Top of Records provided

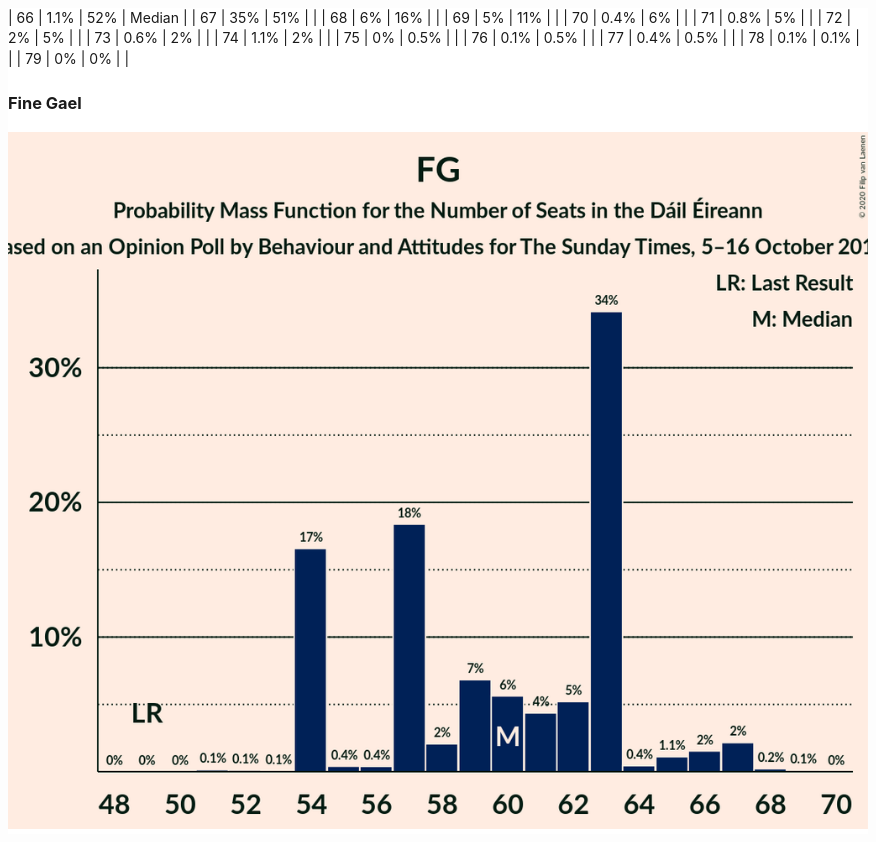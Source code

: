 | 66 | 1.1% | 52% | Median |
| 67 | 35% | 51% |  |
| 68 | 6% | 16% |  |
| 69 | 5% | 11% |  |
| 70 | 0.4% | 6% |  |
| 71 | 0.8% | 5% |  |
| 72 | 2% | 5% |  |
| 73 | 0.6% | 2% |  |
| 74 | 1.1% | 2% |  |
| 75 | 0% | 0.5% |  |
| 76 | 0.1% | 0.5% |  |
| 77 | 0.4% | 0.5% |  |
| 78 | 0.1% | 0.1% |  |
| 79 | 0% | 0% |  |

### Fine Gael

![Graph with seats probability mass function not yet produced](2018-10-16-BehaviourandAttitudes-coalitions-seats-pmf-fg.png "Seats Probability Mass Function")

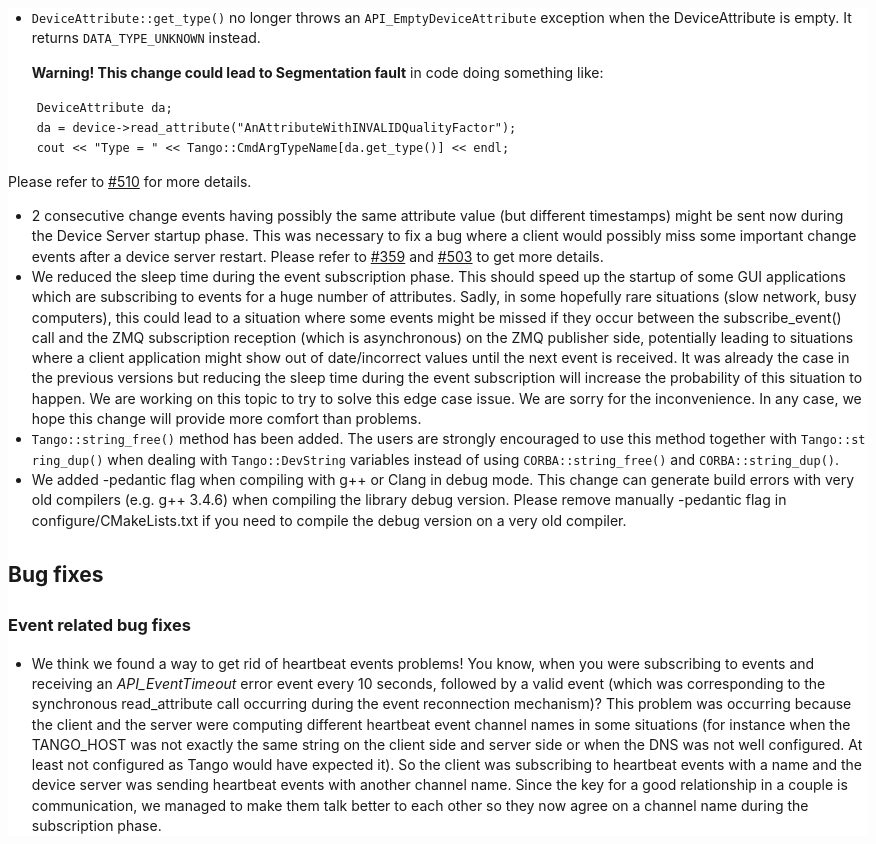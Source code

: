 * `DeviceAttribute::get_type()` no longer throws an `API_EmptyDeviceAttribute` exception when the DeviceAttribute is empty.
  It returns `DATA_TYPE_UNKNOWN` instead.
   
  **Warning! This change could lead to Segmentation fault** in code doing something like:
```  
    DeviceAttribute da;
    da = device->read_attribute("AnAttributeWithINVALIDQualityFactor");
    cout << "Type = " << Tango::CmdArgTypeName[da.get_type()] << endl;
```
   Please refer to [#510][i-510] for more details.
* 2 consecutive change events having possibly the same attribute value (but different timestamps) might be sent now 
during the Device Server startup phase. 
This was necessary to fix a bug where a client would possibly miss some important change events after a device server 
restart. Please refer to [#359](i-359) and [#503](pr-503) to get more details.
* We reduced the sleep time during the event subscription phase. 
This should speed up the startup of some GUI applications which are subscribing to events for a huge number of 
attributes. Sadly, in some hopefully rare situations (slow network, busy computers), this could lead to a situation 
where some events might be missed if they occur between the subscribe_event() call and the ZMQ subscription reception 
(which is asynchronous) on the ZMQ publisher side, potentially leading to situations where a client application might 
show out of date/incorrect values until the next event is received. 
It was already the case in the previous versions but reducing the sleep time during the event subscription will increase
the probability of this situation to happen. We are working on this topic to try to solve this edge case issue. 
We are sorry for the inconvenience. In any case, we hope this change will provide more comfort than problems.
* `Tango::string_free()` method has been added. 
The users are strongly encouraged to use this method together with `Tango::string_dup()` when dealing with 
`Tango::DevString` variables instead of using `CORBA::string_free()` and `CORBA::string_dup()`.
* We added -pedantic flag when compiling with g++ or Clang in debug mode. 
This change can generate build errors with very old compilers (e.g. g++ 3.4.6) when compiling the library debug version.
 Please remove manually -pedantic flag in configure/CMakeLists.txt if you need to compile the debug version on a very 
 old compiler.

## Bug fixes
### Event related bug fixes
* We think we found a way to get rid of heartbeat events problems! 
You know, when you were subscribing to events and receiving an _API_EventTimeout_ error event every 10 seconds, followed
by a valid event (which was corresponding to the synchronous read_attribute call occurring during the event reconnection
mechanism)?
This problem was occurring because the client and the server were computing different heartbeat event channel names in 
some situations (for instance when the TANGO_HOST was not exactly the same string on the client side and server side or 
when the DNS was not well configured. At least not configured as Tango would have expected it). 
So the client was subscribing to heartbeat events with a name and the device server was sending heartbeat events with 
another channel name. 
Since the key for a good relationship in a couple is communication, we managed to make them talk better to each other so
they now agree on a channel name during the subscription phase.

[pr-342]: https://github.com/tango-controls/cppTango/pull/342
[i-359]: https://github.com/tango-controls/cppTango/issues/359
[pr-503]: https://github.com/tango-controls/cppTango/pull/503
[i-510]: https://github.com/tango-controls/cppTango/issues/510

Bottom of Records provided

Task item: Except for the pictures, copy every line of the records above exactly.

Reply:
Source code

: | 66 | 1.1% | 52% | Median |
| 67 | 35% | 51% |  |
| 68 | 6% | 16% |  |
| 69 | 5% | 11% |  |
| 70 | 0.4% | 6% |  |
| 71 | 0.8% | 5% |  |
| 72 | 2% | 5% |  |
| 73 | 0.6% | 2% |  |
| 74 | 1.1% | 2% |  |
| 75 | 0% | 0.5% |  |
| 76 | 0.1% | 0.5% |  |
| 77 | 0.4% | 0.5% |  |
| 78 | 0.1% | 0.1% |  |
| 79 | 0% | 0% |  |

### Fine Gael

![Graph with seats probability mass function not yet produced](2018-10-16-BehaviourandAttitudes-coalitions-seats-pmf-fg.png "Seats Probability Mass Function")

Source code

: * `DeviceAttribute::get_type()` no longer throws an `API_EmptyDeviceAttribute` exception when the DeviceAttribute is empty.
  It returns `DATA_TYPE_UNKNOWN` instead.
   
  **Warning! This change could lead to Segmentation fault** in code doing something like:
```  
    DeviceAttribute da;
    da = device->read_attribute("AnAttributeWithINVALIDQualityFactor");
    cout << "Type = " << Tango::CmdArgTypeName[da.get_type()] << endl;
```
   Please refer to [#510][i-510] for more details.
* 2 consecutive change events having possibly the same attribute value (but different timestamps) might be sent now 
during the Device Server startup phase. 
This was necessary to fix a bug where a client would possibly miss some important change events after a device server 
restart. Please refer to [#359](i-359) and [#503](pr-503) to get more details.
* We reduced the sleep time during the event subscription phase. 
This should speed up the startup of some GUI applications which are subscribing to events for a huge number of 
attributes. Sadly, in some hopefully rare situations (slow network, busy computers), this could lead to a situation 
where some events might be missed if they occur between the subscribe_event() call and the ZMQ subscription reception 
(which is asynchronous) on the ZMQ publisher side, potentially leading to situations where a client application might 
show out of date/incorrect values until the next event is received. 
It was already the case in the previous versions but reducing the sleep time during the event subscription will increase
the probability of this situation to happen. We are working on this topic to try to solve this edge case issue. 
We are sorry for the inconvenience. In any case, we hope this change will provide more comfort than problems.
* `Tango::string_free()` method has been added. 
The users are strongly encouraged to use this method together with `Tango::string_dup()` when dealing with 
`Tango::DevString` variables instead of using `CORBA::string_free()` and `CORBA::string_dup()`.
* We added -pedantic flag when compiling with g++ or Clang in debug mode. 
This change can generate build errors with very old compilers (e.g. g++ 3.4.6) when compiling the library debug version.
 Please remove manually -pedantic flag in configure/CMakeLists.txt if you need to compile the debug version on a very 
 old compiler.

## Bug fixes
### Event related bug fixes
* We think we found a way to get rid of heartbeat events problems! 
You know, when you were subscribing to events and receiving an _API_EventTimeout_ error event every 10 seconds, followed
by a valid event (which was corresponding to the synchronous read_attribute call occurring during the event reconnection
mechanism)?
This problem was occurring because the client and the server were computing different heartbeat event channel names in 
some situations (for instance when the TANGO_HOST was not exactly the same string on the client side and server side or 
when the DNS was not well configured. At least not configured as Tango would have expected it). 
So the client was subscribing to heartbeat events with a name and the device server was sending heartbeat events with 
another channel name. 
Since the key for a good relationship in a couple is communication, we managed to make them talk better to each other so
they now agree on a channel name during the subscription phase.

[pr-342]: https://github.com/tango-controls/cppTango/pull/342
[i-359]: https://github.com/tango-controls/cppTango/issues/359
[pr-503]: https://github.com/tango-controls/cppTango/pull/503
[i-510]: https://github.com/tango-controls/cppTango/issues/510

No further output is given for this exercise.